The reptiles, whose diet includes fish, amphibians, small rodents, birds, eggs, larvae and plants, have been upsetting the natural habitat of other plants, insects and wildlife at Black Park lake near Slough, after being abandoned by previous owners.
In a bid to solve the problem, Buckinghamshire Council’s country parks team joined forces with the National Turtle Sanctuary to relocate the creatures.
Working with experts from the sanctuary, the team placed a number of humane traps in the lake to carefully capture the reptiles.
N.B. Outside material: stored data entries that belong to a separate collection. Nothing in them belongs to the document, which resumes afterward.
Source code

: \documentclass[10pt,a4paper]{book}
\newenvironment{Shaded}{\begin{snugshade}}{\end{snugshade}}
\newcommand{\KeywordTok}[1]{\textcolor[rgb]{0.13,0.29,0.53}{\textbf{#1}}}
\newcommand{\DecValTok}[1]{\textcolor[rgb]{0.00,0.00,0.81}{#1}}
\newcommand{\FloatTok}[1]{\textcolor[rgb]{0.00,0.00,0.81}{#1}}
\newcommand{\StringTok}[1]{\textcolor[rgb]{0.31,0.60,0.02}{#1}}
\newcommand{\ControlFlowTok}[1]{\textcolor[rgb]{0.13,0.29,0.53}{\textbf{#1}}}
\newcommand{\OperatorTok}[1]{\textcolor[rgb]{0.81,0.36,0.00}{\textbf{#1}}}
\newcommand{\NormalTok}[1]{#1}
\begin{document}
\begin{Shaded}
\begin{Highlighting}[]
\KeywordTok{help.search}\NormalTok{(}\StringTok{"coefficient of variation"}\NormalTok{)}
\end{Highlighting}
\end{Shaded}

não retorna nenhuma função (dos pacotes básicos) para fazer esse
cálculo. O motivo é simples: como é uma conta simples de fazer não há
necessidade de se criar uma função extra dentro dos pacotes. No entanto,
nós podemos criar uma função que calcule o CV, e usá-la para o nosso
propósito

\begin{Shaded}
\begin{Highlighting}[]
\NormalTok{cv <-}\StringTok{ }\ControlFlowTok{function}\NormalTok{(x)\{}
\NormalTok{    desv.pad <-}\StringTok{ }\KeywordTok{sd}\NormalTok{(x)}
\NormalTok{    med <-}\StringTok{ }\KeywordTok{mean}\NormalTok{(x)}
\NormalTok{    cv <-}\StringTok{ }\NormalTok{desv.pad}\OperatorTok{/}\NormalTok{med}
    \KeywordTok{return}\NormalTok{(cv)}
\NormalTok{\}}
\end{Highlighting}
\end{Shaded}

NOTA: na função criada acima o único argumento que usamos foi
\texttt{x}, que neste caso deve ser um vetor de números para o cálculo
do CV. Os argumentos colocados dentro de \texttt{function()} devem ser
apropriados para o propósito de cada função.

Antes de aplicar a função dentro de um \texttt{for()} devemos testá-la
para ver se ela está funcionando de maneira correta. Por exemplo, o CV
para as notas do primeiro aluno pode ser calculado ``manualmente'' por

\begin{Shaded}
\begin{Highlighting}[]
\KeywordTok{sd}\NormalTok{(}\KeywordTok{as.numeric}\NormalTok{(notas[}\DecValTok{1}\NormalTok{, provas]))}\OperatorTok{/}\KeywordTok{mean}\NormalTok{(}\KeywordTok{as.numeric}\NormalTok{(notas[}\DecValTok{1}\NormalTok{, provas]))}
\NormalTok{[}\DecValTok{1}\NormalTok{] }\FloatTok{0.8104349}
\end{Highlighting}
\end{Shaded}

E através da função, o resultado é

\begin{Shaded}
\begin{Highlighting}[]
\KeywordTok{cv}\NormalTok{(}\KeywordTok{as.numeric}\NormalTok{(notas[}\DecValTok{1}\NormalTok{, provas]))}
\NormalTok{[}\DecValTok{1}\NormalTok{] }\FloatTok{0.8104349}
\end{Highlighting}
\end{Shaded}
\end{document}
The sanctuary retrieved the semi-aquatic creatures and transported them back to their base in Lincolnshire where they took up permanent residence in a new custom-built home.
Andy Ferguson, herpetologist from the National Turtle Sanctuary, said: “Black Park lake is a beautiful
location and many people may think the terrapins would be happy here but unfortunately that is not the case. Without proper acclimatisation and monitoring within their environments they can suffer awful consequences.”
Clive Harriss, the council’s cabinet member for culture and leisure, added: “Our country parks provide a natural home to a wide variety of plants and wildlife. Sadly terrapins are not one of those natural species. We have had to carry out this work to ensure these creatures are taken somewhere better suited to their needs and our native species do not suffer at their expense.
“I would urge anyone who has a pet terrapin but who perhaps can no longer look after it to get in touch with organisations like the National Turtle Sanctuary to enquire about rehoming in a suitable new environment.”